▸ WHAT IS NEEDED
An exact reproduction of the listing, minus the pictures, is the required output.

▸ INFORMATION SUPPLIED
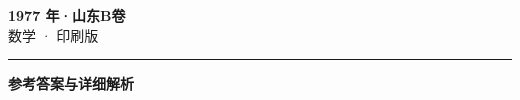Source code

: \documentclass[zihao=5, a4paper]{ctexart}
\begin{document}
\begin{center}
  {\Large\bfseries 1977 年·山东B卷}\\[4pt]
  {\large 数学 · 印刷版}
\end{center}
\medskip
{}

\par\bigskip\hrule\bigskip
{}
\begin{center}{\large\bfseries 参考答案与详细解析}\end{center}
\smallskip

\end{document}
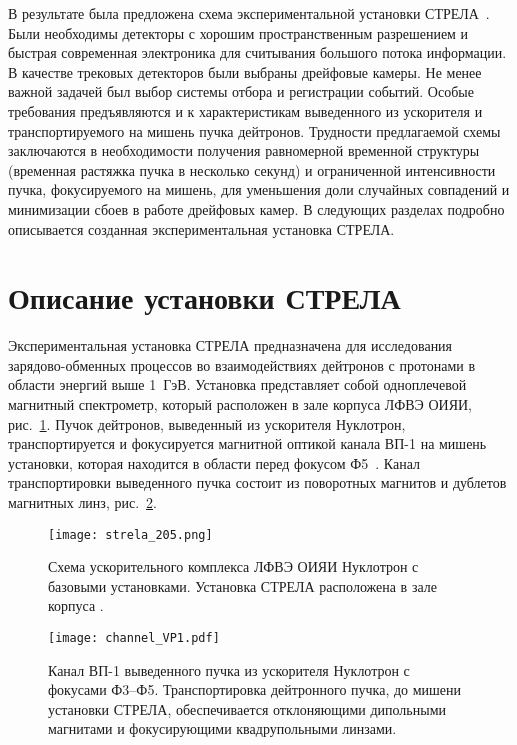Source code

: В результате была предложена схема экспериментальной установки
СТРЕЛА~\cite{strela_web}. Были необходимы детекторы с хорошим пространственным
разрешением и быстрая современная электроника для считывания большого потока
информации. В качестве трековых детекторов были выбраны дрейфовые камеры. Не
менее важной задачей был выбор системы отбора и регистрации событий. Особые
требования предъявляются и к характеристикам выведенного из ускорителя и
транспортируемого на мишень пучка дейтронов. Трудности предлагаемой схемы
заключаются в необходимости получения равномерной временной структуры (временная
растяжка пучка в несколько секунд) и ограниченной интенсивности пучка,
фокусируемого на мишень, для уменьшения доли случайных совпадений и минимизации
сбоев в работе дрейфовых камер. В следующих разделах подробно описывается
созданная экспериментальная установка СТРЕЛА.

\section{Описание установки СТРЕЛА}
Экспериментальная установка СТРЕЛА предназначена для исследования
зарядово-обменных процессов во взаимодействиях дейтронов с протонами в области
энергий выше 1~ГэВ. Установка представляет собой одноплечевой магнитный
спектрометр, который расположен в зале корпуса  ЛФВЭ ОИЯИ,
рис.~\ref{fig:strela_205}. Пучок дейтронов, выведенный из ускорителя Нуклотрон,
транспортируется и фокусируется магнитной оптикой канала ВП-1 на мишень
установки, которая находится в области перед фокусом Ф5~\cite{issinsky94}.
Канал транспортировки выведенного пучка состоит из поворотных магнитов и
дублетов магнитных линз, рис.~\ref{fig:channel_VP1}.

\begin{figure}[h]
  \centering
  \texttt{[image: strela\_205.png]}
  \caption{Схема ускорительного комплекса ЛФВЭ ОИЯИ Нуклотрон с базовыми
    установками. Установка СТРЕЛА расположена в зале корпуса .}
  \label{fig:strela_205}
\end{figure}

\begin{figure}[h]
  \centering
  \texttt{[image: channel\_VP1.pdf]}
  \caption{Канал ВП-1 выведенного пучка из ускорителя Нуклотрон с фокусами
    Ф3--Ф5. Транспортировка дейтронного пучка, до мишени установки СТРЕЛА,
    обеспечивается отклоняющими дипольными магнитами и фокусирующими
    квадрупольными линзами.}
  \label{fig:channel_VP1}
\end{figure}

▸ RESPONSE AREA
Source code

: \documentclass[zihao=5, a4paper]{ctexart}
\begin{document}
\begin{center}
  {\Large\bfseries 1977 年·山东B卷}\\[4pt]
  {\large 数学 · 印刷版}
\end{center}
\medskip
{}

\par\bigskip\hrule\bigskip
{}
\begin{center}{\large\bfseries 参考答案与详细解析}\end{center}
\smallskip

\end{document}
Source code

: В результате была предложена схема экспериментальной установки
СТРЕЛА~\cite{strela_web}. Были необходимы детекторы с хорошим пространственным
разрешением и быстрая современная электроника для считывания большого потока
информации. В качестве трековых детекторов были выбраны дрейфовые камеры. Не
менее важной задачей был выбор системы отбора и регистрации событий. Особые
требования предъявляются и к характеристикам выведенного из ускорителя и
транспортируемого на мишень пучка дейтронов. Трудности предлагаемой схемы
заключаются в необходимости получения равномерной временной структуры (временная
растяжка пучка в несколько секунд) и ограниченной интенсивности пучка,
фокусируемого на мишень, для уменьшения доли случайных совпадений и минимизации
сбоев в работе дрейфовых камер. В следующих разделах подробно описывается
созданная экспериментальная установка СТРЕЛА.

\section{Описание установки СТРЕЛА}
Экспериментальная установка СТРЕЛА предназначена для исследования
зарядово-обменных процессов во взаимодействиях дейтронов с протонами в области
энергий выше 1~ГэВ. Установка представляет собой одноплечевой магнитный
спектрометр, который расположен в зале корпуса  ЛФВЭ ОИЯИ,
рис.~\ref{fig:strela_205}. Пучок дейтронов, выведенный из ускорителя Нуклотрон,
транспортируется и фокусируется магнитной оптикой канала ВП-1 на мишень
установки, которая находится в области перед фокусом Ф5~\cite{issinsky94}.
Канал транспортировки выведенного пучка состоит из поворотных магнитов и
дублетов магнитных линз, рис.~\ref{fig:channel_VP1}.

\begin{figure}[h]
  \centering
  \texttt{[image: strela\_205.png]}
  \caption{Схема ускорительного комплекса ЛФВЭ ОИЯИ Нуклотрон с базовыми
    установками. Установка СТРЕЛА расположена в зале корпуса .}
  \label{fig:strela_205}
\end{figure}

\begin{figure}[h]
  \centering
  \texttt{[image: channel\_VP1.pdf]}
  \caption{Канал ВП-1 выведенного пучка из ускорителя Нуклотрон с фокусами
    Ф3--Ф5. Транспортировка дейтронного пучка, до мишени установки СТРЕЛА,
    обеспечивается отклоняющими дипольными магнитами и фокусирующими
    квадрупольными линзами.}
  \label{fig:channel_VP1}
\end{figure}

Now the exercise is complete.